Compreender simulação de Monte Carlo: por que, quando e como.

Realizar aplicações de simulação, como diferenciar LLN (Lei dos Grandes Números) e CLT (Teorema Central do Limite) via simulação; e entender cobertura de intervalos de confiança (IC) e avaliar coberturas para níveis 80/90/95/99% com gráficos.

4.2 Introdução

Simulação é uma ferramenta extremamente importante em probabilidade e estatística. Dois são seus principais usos. De um lado, é possível usar um modelo de probabilidade para recriar, artificialmente, no computador, amostras desse modelo, quantas vezes quisermos. Tudo se passa como se tivéssemos o poder de criar um mundo, totalmente controlado por nós, e podemos simular esse mundo e verificar o que acontece. Isso é útil quando não podemos ou não queremos verificar matematicamente o que deveria acontecer com base no modelo matemático de probabilidade. De outro lado, é possível usar simulações para aproximar quantidades matemáticas que não podemos ou não queremos calcular analiticamente. Por calcular analiticamente, é fazendo a conta nós mesmos. Um exemplo simples disso é, em vez de calcular os resultados de alguma análise combinatória usando as fórmulas de combinação e simularmos os valores e contar quantas combinações resultam.

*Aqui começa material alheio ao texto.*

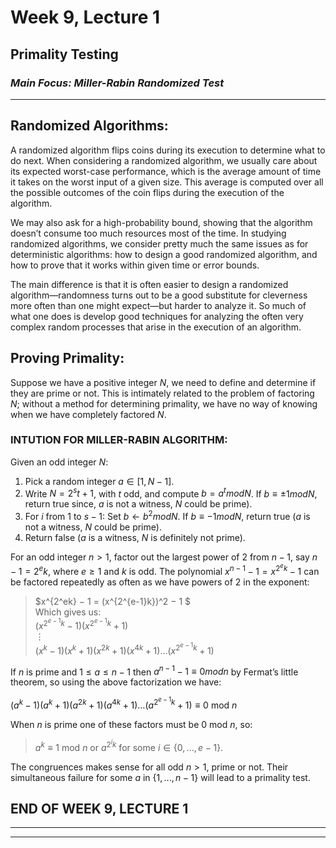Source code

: # **Week 9, Lecture 1**
## **Primality Testing**
### _**Main Focus:** Miller-Rabin Randomized Test_
----

## **Randomized Algorithms:**
A randomized algorithm flips coins during its execution to determine
what to do next. When considering a randomized algorithm, we usually care about its expected worst-case performance, which is the average amount of time it takes on the worst input of a given size. This average is computed over all the possible outcomes of the coin flips during the execution of the algorithm. 

We may also ask for a high-probability bound, showing that the algorithm doesn’t consume too much resources most of the time. In studying randomized algorithms, we consider pretty much the same issues as for deterministic algorithms: how to design a good randomized algorithm, and how to prove that it works within given time or error bounds.

The main difference is that it is often easier to design a randomized algorithm—randomness turns out to be a good substitute for cleverness more often than one might expect—but harder to analyze it. So much of what one does is develop good techniques for analyzing the often very complex random processes that arise in the execution of an algorithm. 

## **Proving Primality:**
Suppose we have a positive integer $N$, we need to define and determine if they are prime or not. This is intimately related to the
problem of factoring $N$; without a method for determining primality, we have no way of knowing when we have completely factored $N$. 

### **INTUTION FOR MILLER-RABIN ALGORITHM:**

Given an odd integer $N$:
1. Pick a random integer $a \in [1,N-1]$.
2. Write $N = 2^st + 1$, with $t$ odd, and compute $b = a^t mod N$.
If $b ≡ ±1 mod N$, return true since, $a$ is not a witness, $N$ could be prime).
3. For $i$ from 1 to $s − 1$:
Set $b \leftarrow b^2 mod N$. If $b ≡ −1 mod N$, return true ($a$ is not a witness, $N$ could be prime).
4. Return false ($a$ is a witness, $N$ is definitely not prime).

For an odd integer $n > 1$, factor out the largest power of 2 from $n − 1$, say $n − 1 = 2^ek$, where $e \ge 1$ and $k$ is odd. The polynomial $x^{n−1} − 1 = x^{2^ek} − 1$ can be factored repeatedly as often as we have powers of 2 in the exponent:

> $x^{2^ek} − 1 = (x^{2^{e-1}k})^2 − 1 $ <br>
Which gives us: <br>
$(x^{2^{e-1}k}-1) (x^{2^{e-1}k}+1)$ <br>
$\vdots$ <br>
$(x^k-1)(x^k+1)(x^{2k}+1)(x^{4k}+1) \ldots (x^{2^{e-1}k}+1)$ <br>

If $n$ is prime and $1 \le a \le n − 1$ then $a^{n−1} − 1 ≡ 0 mod n$ by Fermat’s little theorem, so using the above factorization we have:

$(a^k-1)(a^k+1)(a^{2k}+1)(a^{4k}+1) \ldots (a^{2^{e-1}k}+1) \equiv 0$ mod $n$

When $n$ is prime one of these factors must be 0 mod $n$, so:
> $a^k \equiv 1$ mod $n$ or $a^{2^{i}k}$ for some $i \in \{0, . . . , e − 1\}$.

The congruences makes sense for all odd $n > 1$, prime or not. Their simultaneous failure for some $a$ in $\{1, . . . , n − 1\}$ will lead to a primality test. 

## **END OF WEEK 9, LECTURE 1**
-----
-----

No geral usamos simulação para o primeiro tipo de uso. Mas, aqui no curso, será útil que vocês verifiquem resultados matemáticos por meio de simulações. Assim, se escrevemos que \(\sum_{i=1}^{10} i = 55\), vocês podem verificar com código no R essa soma, por exemplo, rodando: sum(1:10). Sempre que vocês tiverem dúvida de algum passo matemático, podem fazer uma simulação para entender melhor o que está acontecendo. Isso é encorajado, para melhorar a intuição do que está acontecendo e lhe assegurar que de fato você está entendendo o que está acontecendo. Podemos usar simulações para aproximar quantidades. Um exemplo clássico em probabilidade é a fórmula de Stirling, dada por \(n! \sim \sqrt{2\pi}n^{n + 1/2}*e^{-n}\). Então, por exemplo, \(10! = 10*9*8*7*6*5*4*3*2*1\) com os computadores modernos pode ser calculada diretamente para números não tão grandes. No caso, \(10! = 3628800\). Ou pode ser aproximada pela fórmula de Stirling:

Exemplo 4.1

# especificando semente, para simulação ser reproduzível
set.seed(2)

# número de amostras
stirling_aprox <- function(n) {
  sqrt(2*pi)*n^(n+1/2)*exp(-n)
}

print(stirling_aprox(10))

[1] 3598696

# razão da aproximação para o valor correto
stirling_aprox(10)/3628800

[1] 0.991704

# erro percentual
1 - stirling_aprox(10)/3628800 # 0,8%

[1] 0.00829596

Como se vê, a fórmula de Stirling é bem precisa para aproximar fatorial e muito mais fácil de computar.

4.3 DGP — Processo Gerador de Dados

Definição (intuitiva): um DGP descreve como os dados são produzidos na população. Tipicamente contém um componente determinístico e outro estocástico.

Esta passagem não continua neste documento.